── Input records

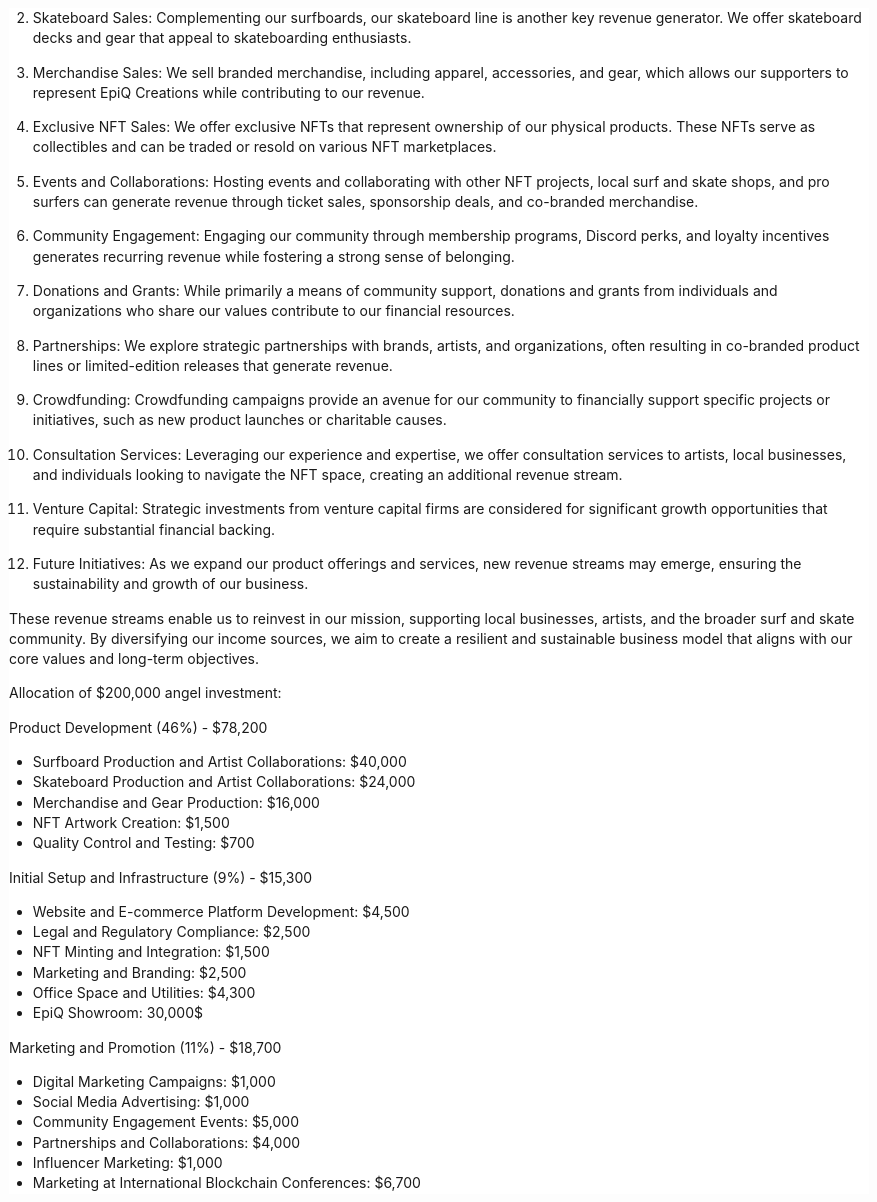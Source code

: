 2. Skateboard Sales: Complementing our surfboards, our skateboard line is another key revenue generator. We offer skateboard decks and gear that appeal to skateboarding enthusiasts.

3. Merchandise Sales: We sell branded merchandise, including apparel, accessories, and gear, which allows our supporters to represent EpiQ Creations while contributing to our revenue.

4. Exclusive NFT Sales: We offer exclusive NFTs that represent ownership of our physical products. These NFTs serve as collectibles and can be traded or resold on various NFT marketplaces.

5. Events and Collaborations: Hosting events and collaborating with other NFT projects, local surf and skate shops, and pro surfers can generate revenue through ticket sales, sponsorship deals, and co-branded merchandise.

6. Community Engagement: Engaging our community through membership programs, Discord perks, and loyalty incentives generates recurring revenue while fostering a strong sense of belonging.

7. Donations and Grants: While primarily a means of community support, donations and grants from individuals and organizations who share our values contribute to our financial resources.

8. Partnerships: We explore strategic partnerships with brands, artists, and organizations, often resulting in co-branded product lines or limited-edition releases that generate revenue.

9. Crowdfunding: Crowdfunding campaigns provide an avenue for our community to financially support specific projects or initiatives, such as new product launches or charitable causes.

10. Consultation Services: Leveraging our experience and expertise, we offer consultation services to artists, local businesses, and individuals looking to navigate the NFT space, creating an additional revenue stream.

11. Venture Capital: Strategic investments from venture capital firms are considered for significant growth opportunities that require substantial financial backing.

12. Future Initiatives: As we expand our product offerings and services, new revenue streams may emerge, ensuring the sustainability and growth of our business.

These revenue streams enable us to reinvest in our mission, supporting local businesses, artists, and the broader surf and skate community. By diversifying our income sources, we aim to create a resilient and sustainable business model that aligns with our core values and long-term objectives.

Allocation of $200,000 angel investment:

Product Development (46%) - $78,200
- Surfboard Production and Artist Collaborations: $40,000
- Skateboard Production and Artist Collaborations: $24,000
- Merchandise and Gear Production: $16,000
- NFT Artwork Creation: $1,500
- Quality Control and Testing: $700

Initial Setup and Infrastructure (9%) - $15,300
- Website and E-commerce Platform Development: $4,500
- Legal and Regulatory Compliance: $2,500
- NFT Minting and Integration: $1,500
- Marketing and Branding: $2,500
- Office Space and Utilities: $4,300
- EpiQ Showroom: 30,000$

Marketing and Promotion (11%) - $18,700
- Digital Marketing Campaigns: $1,000
- Social Media Advertising: $1,000
- Community Engagement Events: $5,000
- Partnerships and Collaborations: $4,000
- Influencer Marketing: $1,000
- Marketing at International Blockchain Conferences: $6,700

────

To do -> Your answer should be a single number: the count of lines above with the word "Production".

Written solution -> 3